Whole vs Term Life Insurance
Life insurance agents will give you two basic plans. The plan that you choose will depend largely on your needs and wishes. For example, if you'd like to avoid any taxes that may burden your intended beneficiaries, you'll probably want a whole life insurance policy. If you want the lowest possible rate, though, you'll probably best be served by a term life insurance policy.
Basics of whole life insurance vs term life insurance
- Whole Life Insurance. is often used in estate planning and is generally for people who can afford much higher monthly premiums in exchange for the liquidity of the policy's assets (whole life policies allow you to invest, borrow, and withdraw from your policy's cash value). The downside is that premiums can often be 8-10 times higher than a term life insurance policy with equivalent coverage. The upside is that your premiums is usually flat and will not change over time.

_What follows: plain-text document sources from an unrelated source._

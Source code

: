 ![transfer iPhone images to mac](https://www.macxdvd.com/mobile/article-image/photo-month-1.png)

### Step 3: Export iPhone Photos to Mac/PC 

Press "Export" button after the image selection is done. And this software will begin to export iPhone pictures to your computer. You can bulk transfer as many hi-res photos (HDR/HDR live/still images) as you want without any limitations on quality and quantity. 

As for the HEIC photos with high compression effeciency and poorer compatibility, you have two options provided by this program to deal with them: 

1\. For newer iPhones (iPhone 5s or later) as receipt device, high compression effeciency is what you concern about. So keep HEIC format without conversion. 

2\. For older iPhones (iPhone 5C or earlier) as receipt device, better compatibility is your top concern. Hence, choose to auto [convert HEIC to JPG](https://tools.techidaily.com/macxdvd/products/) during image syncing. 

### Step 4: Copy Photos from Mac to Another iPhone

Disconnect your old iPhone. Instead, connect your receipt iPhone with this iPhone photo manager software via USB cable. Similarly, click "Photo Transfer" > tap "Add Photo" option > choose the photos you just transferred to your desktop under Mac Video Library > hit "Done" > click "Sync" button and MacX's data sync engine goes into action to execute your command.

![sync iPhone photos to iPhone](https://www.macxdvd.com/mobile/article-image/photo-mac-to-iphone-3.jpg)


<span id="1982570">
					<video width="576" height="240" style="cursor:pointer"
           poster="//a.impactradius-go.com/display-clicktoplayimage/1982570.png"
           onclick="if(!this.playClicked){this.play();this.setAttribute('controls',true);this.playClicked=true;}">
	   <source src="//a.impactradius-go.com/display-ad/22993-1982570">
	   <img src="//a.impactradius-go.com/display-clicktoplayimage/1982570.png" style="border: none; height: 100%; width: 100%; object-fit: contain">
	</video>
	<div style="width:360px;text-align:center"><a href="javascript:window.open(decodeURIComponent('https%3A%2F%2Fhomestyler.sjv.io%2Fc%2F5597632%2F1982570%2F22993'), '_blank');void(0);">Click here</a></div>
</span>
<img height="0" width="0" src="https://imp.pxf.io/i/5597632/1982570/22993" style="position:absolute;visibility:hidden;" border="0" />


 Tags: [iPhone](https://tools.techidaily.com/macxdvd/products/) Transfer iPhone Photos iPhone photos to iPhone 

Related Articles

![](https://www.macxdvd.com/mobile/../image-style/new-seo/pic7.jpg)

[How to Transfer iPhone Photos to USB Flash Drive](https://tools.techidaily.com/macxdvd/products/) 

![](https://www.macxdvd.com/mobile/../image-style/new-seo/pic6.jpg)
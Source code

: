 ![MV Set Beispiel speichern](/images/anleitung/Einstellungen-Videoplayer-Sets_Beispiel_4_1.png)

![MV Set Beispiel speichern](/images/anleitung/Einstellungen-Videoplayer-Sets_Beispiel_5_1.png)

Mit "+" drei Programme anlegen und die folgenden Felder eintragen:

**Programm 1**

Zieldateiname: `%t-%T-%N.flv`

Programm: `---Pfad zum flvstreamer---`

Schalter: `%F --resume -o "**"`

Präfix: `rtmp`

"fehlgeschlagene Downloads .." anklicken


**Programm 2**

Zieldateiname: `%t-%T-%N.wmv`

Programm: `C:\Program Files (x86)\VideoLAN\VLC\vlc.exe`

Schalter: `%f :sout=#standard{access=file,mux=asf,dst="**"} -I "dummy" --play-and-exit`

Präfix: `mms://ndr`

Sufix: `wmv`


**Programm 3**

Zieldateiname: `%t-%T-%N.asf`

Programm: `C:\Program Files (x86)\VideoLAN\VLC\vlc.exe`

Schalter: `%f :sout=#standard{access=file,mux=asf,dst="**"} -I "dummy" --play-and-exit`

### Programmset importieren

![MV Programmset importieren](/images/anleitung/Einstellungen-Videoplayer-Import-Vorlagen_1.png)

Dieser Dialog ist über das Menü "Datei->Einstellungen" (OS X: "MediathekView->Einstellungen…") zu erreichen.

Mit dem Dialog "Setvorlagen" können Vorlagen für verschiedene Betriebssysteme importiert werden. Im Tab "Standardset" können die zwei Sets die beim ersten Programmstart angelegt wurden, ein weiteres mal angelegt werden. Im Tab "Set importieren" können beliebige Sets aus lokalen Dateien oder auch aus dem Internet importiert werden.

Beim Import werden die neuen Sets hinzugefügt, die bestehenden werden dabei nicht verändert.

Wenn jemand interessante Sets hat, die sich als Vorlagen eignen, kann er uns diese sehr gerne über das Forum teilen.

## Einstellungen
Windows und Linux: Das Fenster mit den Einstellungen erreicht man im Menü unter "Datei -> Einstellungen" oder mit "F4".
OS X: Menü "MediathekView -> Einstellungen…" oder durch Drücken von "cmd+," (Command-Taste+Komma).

- Term Life Insurance. Term life is the least expensive form of insurance, and you'll find that it is probably the most convenient and least confusing. You can purchase various terms from 1-20 years. The most common is the annual term life insurance policy, which changes from year to year, but provides a flat payout in the event of your death. You may also purchase longer terms from 5-20 years. The longer the term, the more your monthly premium will be, but if you elect a longer term, you're also given n the benefit of a flat rate over time, as well guaranteed eligibility.
Weighing whole vs term life insurance costs
The main difference, which most people recognize immediately upon receiving whole and term life insurance quotes -- is that whole life insurance is much more expensive than term life insurance. In fact, InsureLane estimates that whole life insurance is five times as expensive as term life insurance on average.
However, whole life insurance, in exchange for its higher cost provides a bevvy of additional benefits, including a cash value account, investment opportunities, guaranteed rates, and indefinite coverage.